• [Problem]
Say how many lines in the records include the string "Messages", adding no other words.

• [The data]

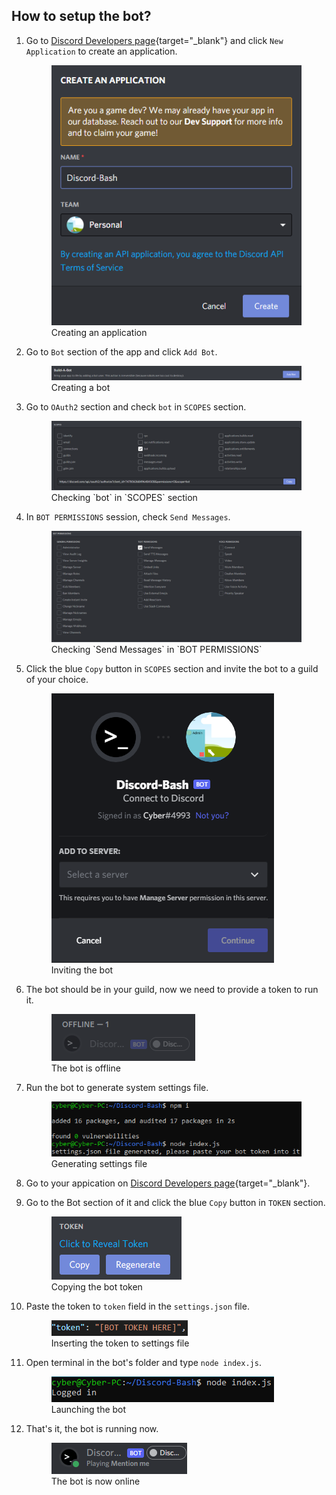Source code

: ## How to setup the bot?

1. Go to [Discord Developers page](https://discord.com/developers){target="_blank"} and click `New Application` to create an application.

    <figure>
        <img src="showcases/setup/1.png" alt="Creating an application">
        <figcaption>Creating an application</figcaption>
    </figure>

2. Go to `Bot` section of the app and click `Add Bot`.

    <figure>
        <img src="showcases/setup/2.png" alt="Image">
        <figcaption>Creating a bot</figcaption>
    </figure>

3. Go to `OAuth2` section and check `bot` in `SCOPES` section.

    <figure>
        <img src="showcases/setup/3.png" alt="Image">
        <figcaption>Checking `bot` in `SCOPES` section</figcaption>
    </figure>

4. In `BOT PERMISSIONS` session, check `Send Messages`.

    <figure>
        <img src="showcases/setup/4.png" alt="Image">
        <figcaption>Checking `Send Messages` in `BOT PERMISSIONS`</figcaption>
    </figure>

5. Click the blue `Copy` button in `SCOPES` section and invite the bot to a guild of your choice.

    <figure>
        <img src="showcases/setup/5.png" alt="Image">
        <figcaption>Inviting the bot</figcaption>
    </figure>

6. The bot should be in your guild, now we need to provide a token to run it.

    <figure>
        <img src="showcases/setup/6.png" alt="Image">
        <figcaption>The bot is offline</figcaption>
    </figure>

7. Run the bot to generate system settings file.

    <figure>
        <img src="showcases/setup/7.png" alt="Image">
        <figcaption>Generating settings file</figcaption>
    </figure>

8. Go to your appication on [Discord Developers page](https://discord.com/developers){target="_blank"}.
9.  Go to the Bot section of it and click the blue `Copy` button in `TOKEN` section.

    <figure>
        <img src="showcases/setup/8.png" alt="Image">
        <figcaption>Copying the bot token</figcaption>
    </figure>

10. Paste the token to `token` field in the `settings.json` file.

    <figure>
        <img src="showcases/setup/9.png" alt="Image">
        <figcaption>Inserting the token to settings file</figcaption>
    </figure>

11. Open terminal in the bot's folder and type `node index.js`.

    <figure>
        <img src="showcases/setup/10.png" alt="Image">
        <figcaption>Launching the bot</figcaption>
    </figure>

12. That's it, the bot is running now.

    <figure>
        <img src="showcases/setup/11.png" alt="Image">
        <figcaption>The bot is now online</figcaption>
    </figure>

• [Exercise output]
2